*** Opening Provided material ***

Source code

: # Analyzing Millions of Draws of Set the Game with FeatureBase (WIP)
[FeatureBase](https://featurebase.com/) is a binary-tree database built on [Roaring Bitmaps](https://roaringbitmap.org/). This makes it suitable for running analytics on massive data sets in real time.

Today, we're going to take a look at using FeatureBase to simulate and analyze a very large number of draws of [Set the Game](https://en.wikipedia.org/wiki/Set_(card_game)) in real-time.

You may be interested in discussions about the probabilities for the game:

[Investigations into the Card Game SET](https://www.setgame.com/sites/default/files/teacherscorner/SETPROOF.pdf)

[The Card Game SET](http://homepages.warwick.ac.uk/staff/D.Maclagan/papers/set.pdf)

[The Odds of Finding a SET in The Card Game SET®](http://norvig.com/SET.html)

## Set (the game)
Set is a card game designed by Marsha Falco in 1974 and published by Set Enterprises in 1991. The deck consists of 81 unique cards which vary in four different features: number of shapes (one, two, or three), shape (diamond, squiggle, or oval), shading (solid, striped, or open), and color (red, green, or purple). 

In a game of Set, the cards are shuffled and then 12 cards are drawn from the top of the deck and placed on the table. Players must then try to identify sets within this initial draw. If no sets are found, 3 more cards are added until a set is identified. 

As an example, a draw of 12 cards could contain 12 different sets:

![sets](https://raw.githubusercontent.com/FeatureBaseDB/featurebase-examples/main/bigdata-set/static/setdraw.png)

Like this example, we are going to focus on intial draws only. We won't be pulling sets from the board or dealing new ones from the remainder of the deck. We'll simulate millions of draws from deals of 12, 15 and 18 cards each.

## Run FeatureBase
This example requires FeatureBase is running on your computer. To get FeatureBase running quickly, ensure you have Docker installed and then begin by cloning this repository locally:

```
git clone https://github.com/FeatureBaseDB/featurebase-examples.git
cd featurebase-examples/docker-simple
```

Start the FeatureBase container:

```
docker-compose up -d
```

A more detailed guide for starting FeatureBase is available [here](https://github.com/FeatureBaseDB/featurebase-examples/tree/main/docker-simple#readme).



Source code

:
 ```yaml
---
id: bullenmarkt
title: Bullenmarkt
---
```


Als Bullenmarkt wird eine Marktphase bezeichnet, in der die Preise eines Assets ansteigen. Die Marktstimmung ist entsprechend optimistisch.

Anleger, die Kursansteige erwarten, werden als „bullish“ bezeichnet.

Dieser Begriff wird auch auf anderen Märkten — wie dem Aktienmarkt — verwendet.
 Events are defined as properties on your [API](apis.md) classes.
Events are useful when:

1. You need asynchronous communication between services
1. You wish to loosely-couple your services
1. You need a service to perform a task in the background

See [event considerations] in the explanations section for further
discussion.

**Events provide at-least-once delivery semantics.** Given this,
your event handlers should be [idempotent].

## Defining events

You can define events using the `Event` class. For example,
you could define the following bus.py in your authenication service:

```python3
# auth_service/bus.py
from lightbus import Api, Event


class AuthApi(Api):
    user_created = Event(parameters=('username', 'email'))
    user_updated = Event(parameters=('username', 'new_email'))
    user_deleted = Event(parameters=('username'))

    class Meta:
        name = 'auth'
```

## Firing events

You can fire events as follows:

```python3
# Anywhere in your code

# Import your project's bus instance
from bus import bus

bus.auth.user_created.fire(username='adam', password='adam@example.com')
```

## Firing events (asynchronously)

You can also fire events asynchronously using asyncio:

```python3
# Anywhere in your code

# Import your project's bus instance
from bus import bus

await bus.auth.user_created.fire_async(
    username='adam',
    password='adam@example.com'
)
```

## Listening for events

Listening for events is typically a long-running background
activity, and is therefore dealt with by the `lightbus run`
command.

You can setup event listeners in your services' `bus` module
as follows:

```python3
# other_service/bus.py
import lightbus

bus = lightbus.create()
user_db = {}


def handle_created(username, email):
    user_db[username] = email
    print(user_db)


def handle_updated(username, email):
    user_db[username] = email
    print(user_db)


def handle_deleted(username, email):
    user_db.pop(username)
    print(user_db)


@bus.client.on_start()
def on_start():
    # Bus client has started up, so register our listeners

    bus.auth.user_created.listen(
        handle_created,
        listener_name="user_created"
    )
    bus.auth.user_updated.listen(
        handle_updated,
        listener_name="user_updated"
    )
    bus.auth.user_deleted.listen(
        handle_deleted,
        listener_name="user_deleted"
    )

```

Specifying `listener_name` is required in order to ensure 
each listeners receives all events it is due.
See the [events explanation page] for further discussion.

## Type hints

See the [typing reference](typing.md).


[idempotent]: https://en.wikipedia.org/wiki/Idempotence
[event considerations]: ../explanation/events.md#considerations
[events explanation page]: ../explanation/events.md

*** Closing Provided material ***

▶ Required action
Read through the data above. Report each line that has the word "Listening".

▶ Problem solution
## Listening for events
Listening for events is typically a long-running background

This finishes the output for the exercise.